▶ _Task prompt_
Could you print, exactly as they stand, the lines from the one holding "- [x] Display details of movie" to the end of the data below, and nothing more?

[Recorded data]
··········

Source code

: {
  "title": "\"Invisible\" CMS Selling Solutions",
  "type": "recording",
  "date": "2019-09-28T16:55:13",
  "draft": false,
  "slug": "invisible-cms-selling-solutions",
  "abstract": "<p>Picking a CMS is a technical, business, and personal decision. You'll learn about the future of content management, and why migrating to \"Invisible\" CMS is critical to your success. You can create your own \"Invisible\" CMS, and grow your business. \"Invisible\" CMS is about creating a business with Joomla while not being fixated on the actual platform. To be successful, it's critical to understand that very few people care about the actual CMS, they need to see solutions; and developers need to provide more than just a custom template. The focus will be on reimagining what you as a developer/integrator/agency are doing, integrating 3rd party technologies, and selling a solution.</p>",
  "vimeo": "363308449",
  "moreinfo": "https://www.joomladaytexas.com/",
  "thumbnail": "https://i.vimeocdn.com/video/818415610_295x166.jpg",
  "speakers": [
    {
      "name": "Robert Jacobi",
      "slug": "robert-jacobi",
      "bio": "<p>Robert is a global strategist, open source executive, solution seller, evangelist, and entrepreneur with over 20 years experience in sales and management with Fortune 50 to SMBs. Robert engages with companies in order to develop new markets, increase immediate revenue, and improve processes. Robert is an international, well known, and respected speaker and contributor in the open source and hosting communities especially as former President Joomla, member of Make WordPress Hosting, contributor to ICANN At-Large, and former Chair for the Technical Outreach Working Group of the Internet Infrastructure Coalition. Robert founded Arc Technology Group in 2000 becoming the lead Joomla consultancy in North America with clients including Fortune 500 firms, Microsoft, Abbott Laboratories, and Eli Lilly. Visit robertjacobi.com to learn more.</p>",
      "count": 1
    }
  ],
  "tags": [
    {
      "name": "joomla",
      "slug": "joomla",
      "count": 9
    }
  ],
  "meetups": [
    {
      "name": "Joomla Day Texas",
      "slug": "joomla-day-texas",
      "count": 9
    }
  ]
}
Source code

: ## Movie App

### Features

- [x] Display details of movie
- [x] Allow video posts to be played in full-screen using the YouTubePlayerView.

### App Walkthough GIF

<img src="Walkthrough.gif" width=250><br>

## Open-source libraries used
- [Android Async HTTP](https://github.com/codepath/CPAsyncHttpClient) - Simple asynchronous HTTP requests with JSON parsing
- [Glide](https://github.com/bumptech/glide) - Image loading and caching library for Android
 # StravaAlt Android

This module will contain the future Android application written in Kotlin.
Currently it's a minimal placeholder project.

··········

▶ _Response to this task_
- [x] Display details of movie
- [x] Allow video posts to be played in full-screen using the YouTubePlayerView.

### App Walkthough GIF

<img src="Walkthrough.gif" width=250><br>

## Open-source libraries used
- [Android Async HTTP](https://github.com/codepath/CPAsyncHttpClient) - Simple asynchronous HTTP requests with JSON parsing
- [Glide](https://github.com/bumptech/glide) - Image loading and caching library for Android
 # StravaAlt Android

This module will contain the future Android application written in Kotlin.
Currently it's a minimal placeholder project.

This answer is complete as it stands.